Remember...just here to help...


----------



## w8lifter (Feb 9, 2003)

Ditto to what FF said. You are seriously, seriously not getting enough calories....and you *will not* lose bodyfat on that diet....sorry.

What kind of equipment do you have at home? I could think of a lot more effective exercises than leg raises.


----------



## Canadian Virgo (Feb 10, 2003)

*My Gym Equipment...*

(I'm posting pictures of my gym equipment...I'm converted all of these images to gif format so I don't use up too much bandwidth.) 
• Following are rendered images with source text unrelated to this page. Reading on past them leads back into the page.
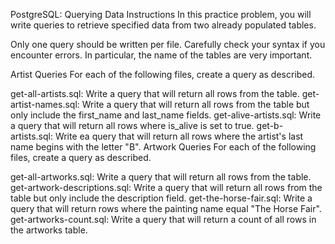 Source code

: 
PostgreSQL: Querying Data
Instructions
In this practice problem, you will write queries to retrieve specified data from two already populated tables.

Only one query should be written per file. Carefully check your syntax if you encounter errors. In particular, the name of the tables are very important.

Artist Queries
For each of the following files, create a query as described.

get-all-artists.sql: Write a query that will return all rows from the table.
get-artist-names.sql: Write a query that will return all rows from the table but only include the first_name and last_name fields.
get-alive-artists.sql: Write a query that will return all rows where is_alive is set to true.
get-b-artists.sql: Write ea query that will return all rows where the artist's last name begins with the letter "B".
Artwork Queries
For each of the following files, create a query as described.

get-all-artworks.sql: Write a query that will return all rows from the table.
get-artwork-descriptions.sql: Write a query that will return all rows from the table but only include the description field.
get-the-horse-fair.sql: Write a query that will return rows where the painting name equal "The Horse Fair".
get-artworks-count.sql: Write a query that will return a count of all rows in the artworks table.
 This is my Multi-Gym, it is a Weider 9630.


----------



## Canadian Virgo (Feb 10, 2003)

*My Gym Equipment...*

Here is my weight bench.  I have stacks of plates, but they aren't shown in this room.


----------



## Canadian Virgo (Feb 10, 2003)

*My Gym Equipment...*

Tunturi Rowing Machine.  Sure it's an older model, but it still works great.


----------



## Canadian Virgo (Feb 10, 2003)

*My Gym Equipment...*

Elliptical Trainer is a Proform 550 and the Recumbant Bike is a Nordic Track.


----------



## Canadian Virgo (Feb 10, 2003)

*My Gym Equipment...*

Here is my stair stepper.  (Proform 225)


----------



## Canadian Virgo (Feb 10, 2003)

*My Gym Equipment...*

And finally, the treadmills...  I only use the Nordic Track, not the Proform beside it.


----------



## Twin Peak (Feb 10, 2003)

I'll not comment on every aspect of your diet, but a few thoughts.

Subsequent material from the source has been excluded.